The doctrine next appeared in 2009 in a dispute over monuments in Pioneer Park in the metropolis of Pleasant Grove, Utah. Pleasant Grove allowed the Benevolent and Protective Order of Eagles to erect a large stone monument to the Ten Commandments. In 2003, a New Age religion, Summum, requested permission to erect a similar monument to the Seven Summum Principles (here’s one of the less obscure ones: “As above, so below; as below, so above”), which its members believe were on the original stone tablets handed down by God to Moses. (Moses got cheesed at the Israelites and broke the first set, remember?) The city rejected the gift and Summum sued, claiming that accepting the Ten Commandments created a “public forum” in the park, which they were entitled to use as well.
Writing for eight of the nine justices, Samuel Alito rejected the argument. “The Free Speech Clause restricts government regulation of private speech; it does not regulate government speech,” Alito wrote.
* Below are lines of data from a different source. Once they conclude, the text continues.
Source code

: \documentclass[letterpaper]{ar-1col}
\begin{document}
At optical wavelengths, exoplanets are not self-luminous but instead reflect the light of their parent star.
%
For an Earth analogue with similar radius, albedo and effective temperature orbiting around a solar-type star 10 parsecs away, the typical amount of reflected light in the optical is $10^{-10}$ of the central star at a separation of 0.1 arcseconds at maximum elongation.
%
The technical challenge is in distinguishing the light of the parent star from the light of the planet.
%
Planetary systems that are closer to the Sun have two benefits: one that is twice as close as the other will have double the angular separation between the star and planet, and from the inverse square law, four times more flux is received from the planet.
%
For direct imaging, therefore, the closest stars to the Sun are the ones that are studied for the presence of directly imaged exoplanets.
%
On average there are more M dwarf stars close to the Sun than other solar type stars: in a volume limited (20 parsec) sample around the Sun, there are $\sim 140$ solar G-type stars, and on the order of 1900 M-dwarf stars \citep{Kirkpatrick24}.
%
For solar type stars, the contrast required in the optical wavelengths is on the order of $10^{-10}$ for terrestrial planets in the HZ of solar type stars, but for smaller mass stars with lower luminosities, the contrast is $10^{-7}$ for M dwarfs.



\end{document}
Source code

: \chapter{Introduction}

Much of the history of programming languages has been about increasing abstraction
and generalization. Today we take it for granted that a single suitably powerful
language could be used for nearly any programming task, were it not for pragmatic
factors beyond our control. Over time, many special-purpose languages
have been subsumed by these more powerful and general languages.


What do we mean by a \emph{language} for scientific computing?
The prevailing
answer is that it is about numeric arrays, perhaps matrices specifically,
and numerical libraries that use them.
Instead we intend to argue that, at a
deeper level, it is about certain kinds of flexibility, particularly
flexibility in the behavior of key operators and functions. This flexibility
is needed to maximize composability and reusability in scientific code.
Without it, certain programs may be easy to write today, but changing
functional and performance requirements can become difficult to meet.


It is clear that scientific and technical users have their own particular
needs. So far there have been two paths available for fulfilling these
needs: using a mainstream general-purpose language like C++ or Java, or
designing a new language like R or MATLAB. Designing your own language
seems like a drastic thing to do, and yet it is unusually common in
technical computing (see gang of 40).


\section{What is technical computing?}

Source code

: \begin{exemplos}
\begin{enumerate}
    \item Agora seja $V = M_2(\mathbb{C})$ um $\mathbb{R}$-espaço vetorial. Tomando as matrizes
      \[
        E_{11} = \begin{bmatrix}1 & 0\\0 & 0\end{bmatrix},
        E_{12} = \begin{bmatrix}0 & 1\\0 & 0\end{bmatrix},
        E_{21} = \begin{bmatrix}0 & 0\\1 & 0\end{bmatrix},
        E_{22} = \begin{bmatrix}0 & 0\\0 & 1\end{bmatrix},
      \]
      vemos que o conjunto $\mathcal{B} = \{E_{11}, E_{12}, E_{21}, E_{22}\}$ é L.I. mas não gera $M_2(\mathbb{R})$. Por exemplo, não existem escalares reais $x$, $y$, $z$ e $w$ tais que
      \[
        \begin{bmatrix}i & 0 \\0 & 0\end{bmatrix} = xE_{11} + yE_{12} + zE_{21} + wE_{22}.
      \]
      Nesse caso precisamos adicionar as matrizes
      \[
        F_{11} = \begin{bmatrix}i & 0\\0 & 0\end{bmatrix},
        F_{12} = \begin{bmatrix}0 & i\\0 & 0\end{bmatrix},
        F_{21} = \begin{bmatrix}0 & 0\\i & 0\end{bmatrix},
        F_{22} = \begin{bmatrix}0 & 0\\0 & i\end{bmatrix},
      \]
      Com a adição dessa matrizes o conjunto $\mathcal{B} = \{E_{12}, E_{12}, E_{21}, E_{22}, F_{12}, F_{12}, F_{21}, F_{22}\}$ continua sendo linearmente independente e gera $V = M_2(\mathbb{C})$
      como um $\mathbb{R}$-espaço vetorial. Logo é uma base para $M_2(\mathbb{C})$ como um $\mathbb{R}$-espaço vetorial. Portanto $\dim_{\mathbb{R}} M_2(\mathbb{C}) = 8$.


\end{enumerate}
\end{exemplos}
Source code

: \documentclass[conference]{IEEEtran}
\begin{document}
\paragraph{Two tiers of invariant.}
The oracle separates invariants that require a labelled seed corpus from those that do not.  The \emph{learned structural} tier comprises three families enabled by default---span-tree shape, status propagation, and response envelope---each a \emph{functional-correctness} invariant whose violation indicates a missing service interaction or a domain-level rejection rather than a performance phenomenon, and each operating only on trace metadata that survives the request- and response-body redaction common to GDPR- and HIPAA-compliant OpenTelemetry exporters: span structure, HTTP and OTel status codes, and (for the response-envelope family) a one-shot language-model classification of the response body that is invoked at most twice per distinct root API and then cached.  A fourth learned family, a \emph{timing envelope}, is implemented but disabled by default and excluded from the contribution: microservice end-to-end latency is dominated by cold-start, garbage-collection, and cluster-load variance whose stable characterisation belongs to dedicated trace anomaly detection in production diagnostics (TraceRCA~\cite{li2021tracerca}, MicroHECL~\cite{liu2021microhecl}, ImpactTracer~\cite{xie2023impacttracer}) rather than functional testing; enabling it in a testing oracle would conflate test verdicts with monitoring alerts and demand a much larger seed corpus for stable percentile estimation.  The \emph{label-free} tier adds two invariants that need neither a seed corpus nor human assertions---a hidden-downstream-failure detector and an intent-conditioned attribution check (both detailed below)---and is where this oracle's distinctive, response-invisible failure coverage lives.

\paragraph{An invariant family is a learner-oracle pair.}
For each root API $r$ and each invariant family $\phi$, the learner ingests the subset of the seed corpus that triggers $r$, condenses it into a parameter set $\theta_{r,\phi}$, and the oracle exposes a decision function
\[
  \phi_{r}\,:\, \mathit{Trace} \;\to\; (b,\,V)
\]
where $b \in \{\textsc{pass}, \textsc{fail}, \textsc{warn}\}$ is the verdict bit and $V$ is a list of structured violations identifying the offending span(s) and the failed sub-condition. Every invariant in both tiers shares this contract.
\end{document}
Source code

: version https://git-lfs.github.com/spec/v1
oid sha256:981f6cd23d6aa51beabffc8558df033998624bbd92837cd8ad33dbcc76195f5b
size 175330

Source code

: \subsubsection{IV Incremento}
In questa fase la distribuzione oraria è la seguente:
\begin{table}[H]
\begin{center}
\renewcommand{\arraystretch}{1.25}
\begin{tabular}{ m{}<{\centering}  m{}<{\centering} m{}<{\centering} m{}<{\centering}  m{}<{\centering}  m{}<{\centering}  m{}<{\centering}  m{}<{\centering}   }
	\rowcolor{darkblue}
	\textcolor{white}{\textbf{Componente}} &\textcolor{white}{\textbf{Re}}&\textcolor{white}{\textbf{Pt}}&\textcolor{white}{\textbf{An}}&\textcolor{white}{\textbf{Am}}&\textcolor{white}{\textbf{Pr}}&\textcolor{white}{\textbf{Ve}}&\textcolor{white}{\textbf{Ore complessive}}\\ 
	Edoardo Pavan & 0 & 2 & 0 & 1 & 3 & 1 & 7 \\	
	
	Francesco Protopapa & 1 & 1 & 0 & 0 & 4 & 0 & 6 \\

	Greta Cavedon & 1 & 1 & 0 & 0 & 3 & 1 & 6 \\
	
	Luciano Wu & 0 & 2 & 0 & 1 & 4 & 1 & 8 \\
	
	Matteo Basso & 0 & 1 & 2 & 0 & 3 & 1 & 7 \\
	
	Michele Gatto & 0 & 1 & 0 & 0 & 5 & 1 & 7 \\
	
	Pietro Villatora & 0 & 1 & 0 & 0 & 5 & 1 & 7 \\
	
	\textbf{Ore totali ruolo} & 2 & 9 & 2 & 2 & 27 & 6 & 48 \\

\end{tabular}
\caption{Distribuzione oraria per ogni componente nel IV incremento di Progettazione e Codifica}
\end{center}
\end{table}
The government could choose to “say” the Ten Commandments and not to “say” the Summum Principles.
That brings us to the license-plate case. A license plate is not an occasional ad for beef and it’s certainly not a monument. It’s a sign, property of the state, that every motorist is required to display visibly at all times on his or her property. A lot of states, like Texas, have decided to cash in on this requirement by letting private groups pay to display messages on “specialized plates.” Is the license plate a First Amendment-free zone where the state can decide what to require each person to “say”—and what to forbid?
In 1977 the Court held that the state of New Hampshire couldn’t arrest a religious objector who covered over the state motto (“Live Free or Die”) on his plate; in the Texas case, the state wants the same “right”—it objects to the Battle Flag, and wants to cover it up. Because the plates are government speech, Scott Keller, the Solicitor General of Texas, told the justices, the state could use them to encourage some messages and groups, and to silence others, for any reason it chose, aesthetic or political—or indeed, for no reason except whim.
The justices didn’t like that answer; they also didn’t like the idea, proposed by the lawyer for the Sons of Confederate Veterans, that a state that sells “specialized” plates must provide one containing any word or symbol, no matter how foul.
Government is usually the loudest voice in the room; we need rules on how much attention it has to pay to citizens when it decides to shout. A workable rule will balance citizens’ speech rights against government necessity. A number of the justices don’t care much for balancing. But there’s really no escaping it in an area this delicate. The Texas case seems like a good chance for this Court to start settling this beef.